Jason Williams

Let’s build a JavaScript Engine

Have you wondered how JS engines work? This past year I built an engine from scratch in Rust. It was fun, weird, exciting and sometimes exhausting. I will share my experience as well as what it is like to work on the specification, collaborate with TC39, and lessons from engines in use today.

Transcript

Hello. One, two, one, two. Hello? Can you hear me? Hello. One, two ...

one, two. Now it's very loud! Can you guys hear me? Yes.

Wow. I mean, thank you by the way to JSConf EU for having me here. It's an absolute privilege to be at the last JSConf EU of its time. Can you guys give it up for JSConf EU? I can't believe it. [Applause].

I cannot believe it. So, you know, biggest JavaScript conference in Europe, I think biggest JavaScript conference in the world. Going to be talking about building a JS engine. No pressure at all! It will be completely fine! I should probably introduce myself. I'm Jason Williams.

I'm a senior software engineer at Bloomberg in the UK in London, dare I say Europe? We're still clinging on. I used to work at the BBC as well. Are there BBC people? Here? Yes, wow! I've also been involved in sort of TC39, so I've been working on the proposal over the past year which allows you to get on board all of your promises, regardless of the state whether fulfilled or rejected, and you have control then to do what you want with them. On the Rust side, I've also been involved in Rust as well.

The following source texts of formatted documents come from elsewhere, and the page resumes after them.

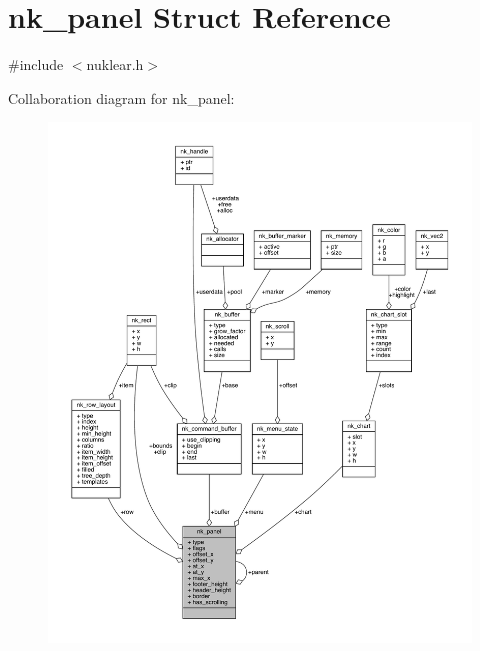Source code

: \hypertarget{structnk__panel}{}\section{nk\+\_\+panel Struct Reference}
\label{structnk__panel}


{\ttfamily \#include $<$nuklear.\+h$>$}



Collaboration diagram for nk\+\_\+panel\+:
\nopagebreak
\begin{figure}[H]
\begin{center}
\leavevmode
\includegraphics[width=350pt]{structnk__panel__coll__graph}
\end{center}
\end{figure}
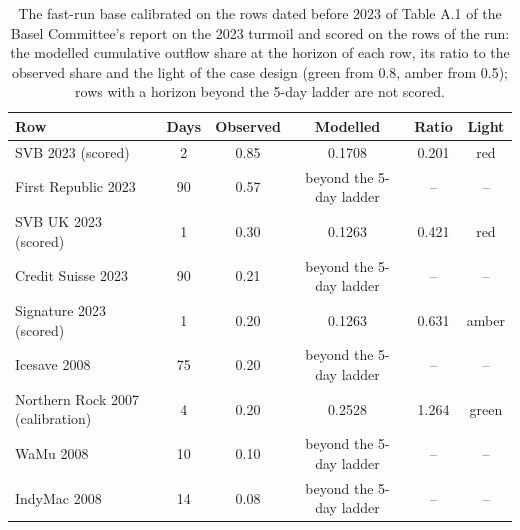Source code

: \begin{table}[htbp]
\centering
\small
\setlength{\tabcolsep}{3pt}
\caption{The fast-run base calibrated on the rows dated before 2023 of Table A.1 of the Basel Committee's report on the 2023 turmoil \citep{bcbs555} and scored on the rows of the run: the modelled cumulative outflow share at the horizon of each row, its ratio to the observed share and the light of the case design (green from 0.8, amber from 0.5); rows with a horizon beyond the 5-day ladder are not scored.}
\label{tab:labelled-run}
\begin{tabular}{lccccc}
\toprule
Row & Days & Observed & Modelled & Ratio & Light \\
\midrule
SVB 2023 (scored) & 2 & 0.85 & 0.1708 & 0.201 & red \\
First Republic 2023 & 90 & 0.57 & beyond the 5-day ladder & -- & -- \\
SVB UK 2023 (scored) & 1 & 0.30 & 0.1263 & 0.421 & red \\
Credit Suisse 2023 & 90 & 0.21 & beyond the 5-day ladder & -- & -- \\
Signature 2023 (scored) & 1 & 0.20 & 0.1263 & 0.631 & amber \\
Icesave 2008 & 75 & 0.20 & beyond the 5-day ladder & -- & -- \\
Northern Rock 2007 (calibration) & 4 & 0.20 & 0.2528 & 1.264 & green \\
WaMu 2008 & 10 & 0.10 & beyond the 5-day ladder & -- & -- \\
IndyMac 2008 & 14 & 0.08 & beyond the 5-day ladder & -- & -- \\
\bottomrule
\end{tabular}
\end{table}
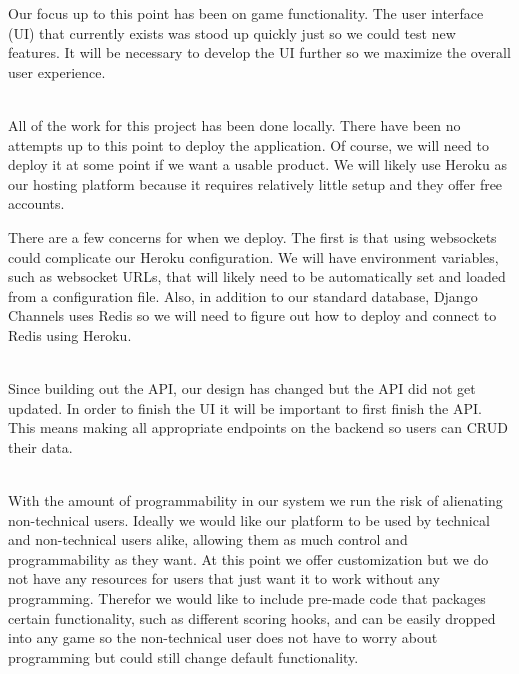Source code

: \documentclass{article}
\begin{document}
    Our focus up to this point has been on game functionality. The user interface (UI) that currently exists was stood up quickly just so we could test new features. It will be necessary to develop the UI further so we maximize the overall user experience.
    \\\\
    \smallskip

    All of the work for this project has been done locally. There have been no attempts up to this point to deploy the application. Of course, we will need to deploy it at some point if we want a usable product. We will likely use Heroku as our hosting platform because it requires relatively little setup and they offer free accounts.
    \smallskip
    
    There are a few concerns for when we deploy. The first is that using websockets could complicate our Heroku configuration. We will have environment variables, such as websocket URLs, that will likely need to be automatically set and loaded from a configuration file. Also, in addition to our standard database, Django Channels uses Redis so we will need to figure out how to deploy and connect to Redis using Heroku. 
    \\\\
    \smallskip
    
    Since building out the API, our design has changed but the API did not get updated. In order to finish the UI it will be important to first finish the API. This means making all appropriate endpoints on the backend so users can CRUD their data. 
    \\\\
    \smallskip
    
    With the amount of programmability in our system we run the risk of alienating non-technical users. Ideally we would like our platform to be used by technical and non-technical users alike, allowing them as much control and programmability as they want. At this point we offer customization but we do not have any resources for users that just want it to work without any programming. Therefor we would like to include pre-made code that packages certain functionality, such as different scoring hooks, and can be easily dropped into any game so the non-technical user does not have to worry about programming but could still change default functionality.
    \\\\
    \smallskip
    
\end{document}
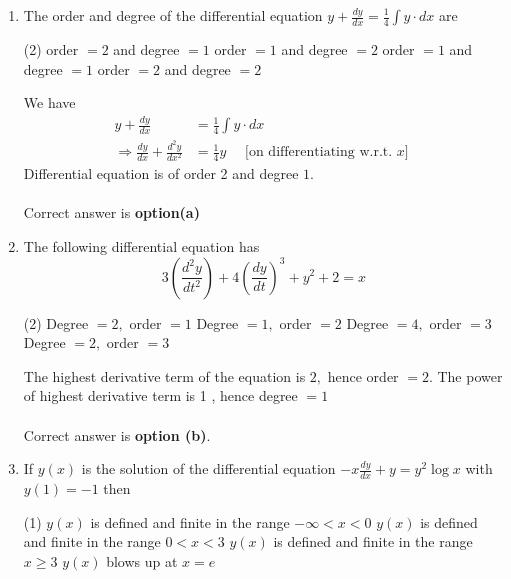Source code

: \begin{enumerate}[label=\color{ocre}\textbf{\arabic*.}]
	\item The order and degree of the differential equation $y+\frac{d y}{d x}=\frac{1}{4} \int y \cdot d x$ are
	
	\begin{tasks}(2)
		\task[\textbf{a.}]order $=2$ and degree $=1$ 
		\task[\textbf{b.}]order $=1$ and degree $=2$
		\task[\textbf{c.}]order $=1$ and degree $=1$ 
		\task[\textbf{d.}]order $=2$ and degree $=2$ 
	\end{tasks}
	\begin{answer}
		We have
		\begin{align*}
		y+\frac{d y}{d x}&=\frac{1}{4} \int y \cdot d x \\
		\Rightarrow \frac{d y}{d x}+\frac{d^{2} y}{d x^{2}}&=\frac{1}{4} y \quad \text { [on  differentiating w.r.t. $x$] }
		\end{align*}
		Differential equation is of order 2 and degree $1 .$\\\\
		Correct answer is \textbf{option(a)}
	\end{answer}
	\item The following differential equation has
	$$
	3\left(\frac{d^{2} y}{d t^{2}}\right)+4\left(\frac{d y}{d t}\right)^{3}+y^{2}+2=x
	$$
	\begin{tasks}(2)
		\task[\textbf{a.}]Degree $=2,$ order $=1$  
		\task[\textbf{b.}]Degree $=1,$ order $=2$
		\task[\textbf{c.}]Degree $=4,$ order $=3$ 
		\task[\textbf{d.}]Degree $=2,$ order $=3$ 
	\end{tasks}
	\begin{answer}
		The highest derivative term of the equation is $2,$ hence order $=2$. The power of highest derivative term is 1 , hence degree $=1$
		\\\\	Correct answer is \textbf{option (b)}.
	\end{answer}
	\item  If $y(x)$ is the solution of the differential equation $-x \frac{d y}{d x}+y=y^{2} \log x$ with $y(1)=-1$
	then\begin{tasks}(1)
		\task[\textbf{a.}] $y(x)$ is defined and finite in the range $-\infty<x<0$ 
		\task[\textbf{b.}]$y(x)$ is defined and finite in the range $0<x<3$
		\task[\textbf{c.}] $y(x)$ is defined and finite in the range $x \geq 3$
		\task[\textbf{d.}]  $y(x)$ blows up at $x=e$
	\end{tasks}
	\begin{answer}

\end{answer}
\end{enumerate}
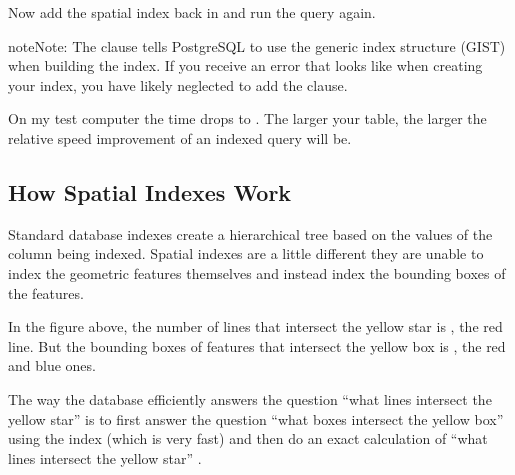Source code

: \documentclass[a4paper,11pt,english]{sphinxmanual}
\begin{document}
Now add the spatial index back in and run the query again.

\begin{sphinxVerbatim}[commandchars=\\\{\}]
  
   
    
\end{sphinxVerbatim}

\begin{sphinxadmonition}{note}{Note:}
The  clause tells PostgreSQL to use the generic index structure (GIST) when building the index.  If you receive an error that looks like  when creating your index, you have likely neglected to add the  clause.
\end{sphinxadmonition}

On my test computer the time drops to . The larger your table, the larger the relative speed improvement of an indexed query will be.


\subsection{How Spatial Indexes Work}
\label{\detokenize{basic:how-spatial-indexes-work}}
Standard database indexes create a hierarchical tree based on the values of the column being indexed. Spatial indexes are a little different \textendash{} they are unable to index the geometric features themselves  and instead index the bounding boxes of the features.

\noindent{}

In the figure above, the number of lines that intersect the yellow star is , the red line. But the bounding boxes of features that intersect the yellow box is , the red and blue ones.

The way the database efficiently answers the question “what lines intersect the yellow star” is to first answer the question “what boxes intersect the yellow box” using the index (which is very fast) and then do an exact calculation of “what lines intersect the yellow star” .
\end{document}
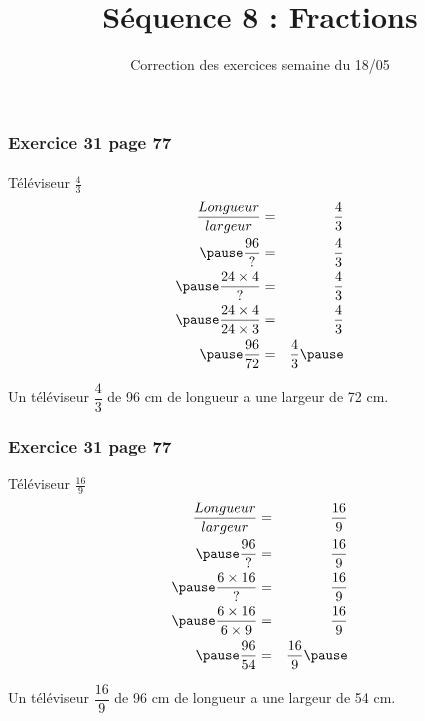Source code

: \documentclass[xcolor={dvipsnames}]{beamer}
\title{Séquence 8 : Fractions}
\subtitle{Correction des exercices semaine du 18/05}
\begin{document}
\begin{frame}
  \titlepage 
\end{frame}

	

\begin{frame}
	\frametitle{Exercice 31 page 77}
	\framesubtitle{}
	

	
	\begin{block}{{\centering Téléviseur $\frac{4}{3}$}}
		\pause
		\begin{eqnarray*}
			\dfrac{Longueur}{largeur} &= & \dfrac{4}{3} \\ \pause
			\dfrac{96}{?} &= & \dfrac{4}{3} \\ \pause
			\dfrac{24 \times 4}{?} &= & \dfrac{4}{3} \\ \pause
			\dfrac{24 \times 4}{24 \times 3} &= & \dfrac{4}{3} \\ \pause
			\dfrac{96}{72} &= & \dfrac{4}{3}  \pause
		\end{eqnarray*}
		
		Un téléviseur $\dfrac{4}{3}$ de 96 cm de longueur a une largeur de 72 cm. 
	\end{block}


	
\end{frame}


\begin{frame}
	\frametitle{Exercice 31 page 77}

	
	
	\begin{block}{Téléviseur $\frac{16}{9}$}
		\pause
		\begin{eqnarray*}
			\dfrac{Longueur}{largeur} &= & \dfrac{16}{9} \\ \pause
			\dfrac{96}{?} &= & \dfrac{16}{9} \\ \pause
			\dfrac{6 \times 16}{?} &= & \dfrac{16}{9} \\ \pause
			\dfrac{6 \times 16}{6 \times 9} &= & \dfrac{16}{9} \\ \pause
			\dfrac{96}{54} &= & \dfrac{16}{9}  \pause
		\end{eqnarray*}
		
		Un téléviseur $\dfrac{16}{9}$ de 96 cm de longueur a une largeur de 54 cm. 
	\end{block}
	
	
\end{frame}
\end{document}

I used to be the maintainer of the Sublime Text Rust plugin. I've since moved into the Rust DevTools team, and they focus on sort of ID plugins, tooling, and then the Rust language server as well which is pretty cool which is a single process that handles things like debugging, hinting, and all the editors can make use of that. So I thought doing some specifications with JavaScript, really interesting, you know, working a little bit on Rust as well, my two favourite things, how can I marry these two things together? My two languages that I love so much? How can I bring these together? And by the way, the biggest JavaScript conference in the world, I know it's a ballsy move talking about Rust, but I'm going to go with it. Bear with me.

I thought why not build a JavaScript engine written in Rust? Take the fun and accessibility of JavaScript and then power that with Rust, and then see what we can get? It was a bit ambitious. It was quite checking.

I actually started off by looking for a place where I could contribute to this. Nowhere existed, like no-one had built one in Rust before, at least two years ago, anyway. There was one single project called js.rs, and the maintainer abandoned it. It was six years old.

I tried to build it, and there were 650 errors. It was basically because he made it at a time when Rust wasn't 1.0 and so the syntax had changed and moved on, and it was faster to build one from scratch than it was to try and get this working. That's exactly what I did. I'm not an expert by the way in parsing, or writing compilers, or any of that. I mean, I even struggle to read CSS in the morning, so I'm not an expert in parsing source code, so I thought let's start from somewhere.

I thought it was a jump. Doing small things in Rust, and going from like "hello, world" to full-on JavaScript interpreter was probably a bit of a jump. I probably should have done something in between like a to-do MVC, or something like that.

I knew I was on to something here that I had a good language, something to work with. There were a couple of reasons that I wanted to use Rust to build this engine. One was control. One of the things Rust says to you we're going to give you the control you can have plus all the safety.

And so I can utilise a sort of close to the metalness of Rust and do the things I need to do, and then the compile time means I don't fall over myself. It was quite fast, so it is built on top of LOVM which means the years of the LOVM compiler they've done, Rust can tap into that and make use of it.

Sometimes, you can get faster CodeGen which produces C. There's memory safety as well. Rust has an ownership system which is quite unique. Basically, if you were passing a value into a function, the function is now the owner of that value, so there can only be one owner to a value.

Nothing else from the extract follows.